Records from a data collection
:::::
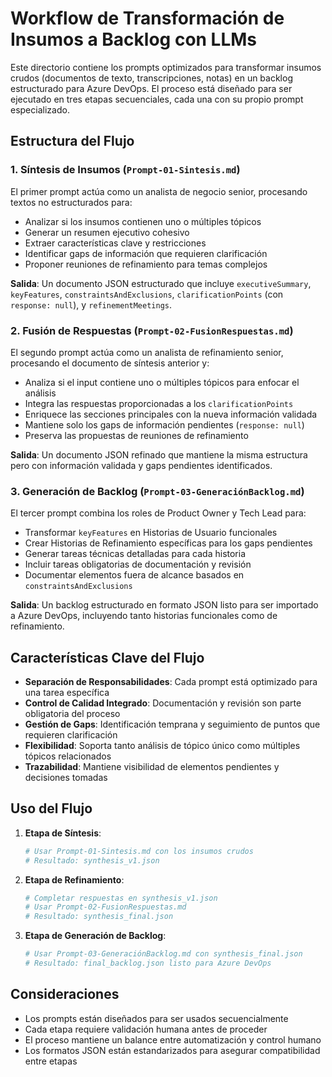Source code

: # Workflow de Transformación de Insumos a Backlog con LLMs

Este directorio contiene los prompts optimizados para transformar insumos crudos (documentos de texto, transcripciones, notas) en un backlog estructurado para Azure DevOps. El proceso está diseñado para ser ejecutado en tres etapas secuenciales, cada una con su propio prompt especializado.

## Estructura del Flujo

### 1. Síntesis de Insumos (`Prompt-01-Sintesis.md`)

El primer prompt actúa como un analista de negocio senior, procesando textos no estructurados para:

- Analizar si los insumos contienen uno o múltiples tópicos
- Generar un resumen ejecutivo cohesivo
- Extraer características clave y restricciones
- Identificar gaps de información que requieren clarificación
- Proponer reuniones de refinamiento para temas complejos

**Salida**: Un documento JSON estructurado que incluye `executiveSummary`, `keyFeatures`, `constraintsAndExclusions`, `clarificationPoints` (con `response: null`), y `refinementMeetings`.

### 2. Fusión de Respuestas (`Prompt-02-FusionRespuestas.md`)

El segundo prompt actúa como un analista de refinamiento senior, procesando el documento de síntesis anterior y:

- Analiza si el input contiene uno o múltiples tópicos para enfocar el análisis
- Integra las respuestas proporcionadas a los `clarificationPoints`
- Enriquece las secciones principales con la nueva información validada
- Mantiene solo los gaps de información pendientes (`response: null`)
- Preserva las propuestas de reuniones de refinamiento

**Salida**: Un documento JSON refinado que mantiene la misma estructura pero con información validada y gaps pendientes identificados.

### 3. Generación de Backlog (`Prompt-03-GeneraciónBacklog.md`)

El tercer prompt combina los roles de Product Owner y Tech Lead para:

- Transformar `keyFeatures` en Historias de Usuario funcionales
- Crear Historias de Refinamiento específicas para los gaps pendientes
- Generar tareas técnicas detalladas para cada historia
- Incluir tareas obligatorias de documentación y revisión
- Documentar elementos fuera de alcance basados en `constraintsAndExclusions`

**Salida**: Un backlog estructurado en formato JSON listo para ser importado a Azure DevOps, incluyendo tanto historias funcionales como de refinamiento.

## Características Clave del Flujo

- **Separación de Responsabilidades**: Cada prompt está optimizado para una tarea específica
- **Control de Calidad Integrado**: Documentación y revisión son parte obligatoria del proceso
- **Gestión de Gaps**: Identificación temprana y seguimiento de puntos que requieren clarificación
- **Flexibilidad**: Soporta tanto análisis de tópico único como múltiples tópicos relacionados
- **Trazabilidad**: Mantiene visibilidad de elementos pendientes y decisiones tomadas

## Uso del Flujo

1. **Etapa de Síntesis**:

   ```bash
   # Usar Prompt-01-Sintesis.md con los insumos crudos
   # Resultado: synthesis_v1.json
   ```

2. **Etapa de Refinamiento**:

   ```bash
   # Completar respuestas en synthesis_v1.json
   # Usar Prompt-02-FusionRespuestas.md
   # Resultado: synthesis_final.json
   ```

3. **Etapa de Generación de Backlog**:

   ```bash
   # Usar Prompt-03-GeneraciónBacklog.md con synthesis_final.json
   # Resultado: final_backlog.json listo para Azure DevOps
   ```

## Consideraciones

- Los prompts están diseñados para ser usados secuencialmente
- Cada etapa requiere validación humana antes de proceder
- El proceso mantiene un balance entre automatización y control humano
- Los formatos JSON están estandarizados para asegurar compatibilidad entre etapas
:::::
== WHAT THE TASK REQUIRES ==
If a line comes after the line with "- Identificar gaps", it stays out; print exactly every line from the start of the entries up to and including that line, but no pictures.

== ANSWER TO THIS PROBLEM ==
Source code

: # Workflow de Transformación de Insumos a Backlog con LLMs

Este directorio contiene los prompts optimizados para transformar insumos crudos (documentos de texto, transcripciones, notas) en un backlog estructurado para Azure DevOps. El proceso está diseñado para ser ejecutado en tres etapas secuenciales, cada una con su propio prompt especializado.

## Estructura del Flujo

### 1. Síntesis de Insumos (`Prompt-01-Sintesis.md`)

El primer prompt actúa como un analista de negocio senior, procesando textos no estructurados para:

- Analizar si los insumos contienen uno o múltiples tópicos
- Generar un resumen ejecutivo cohesivo
- Extraer características clave y restricciones
- Identificar gaps de información que requieren clarificación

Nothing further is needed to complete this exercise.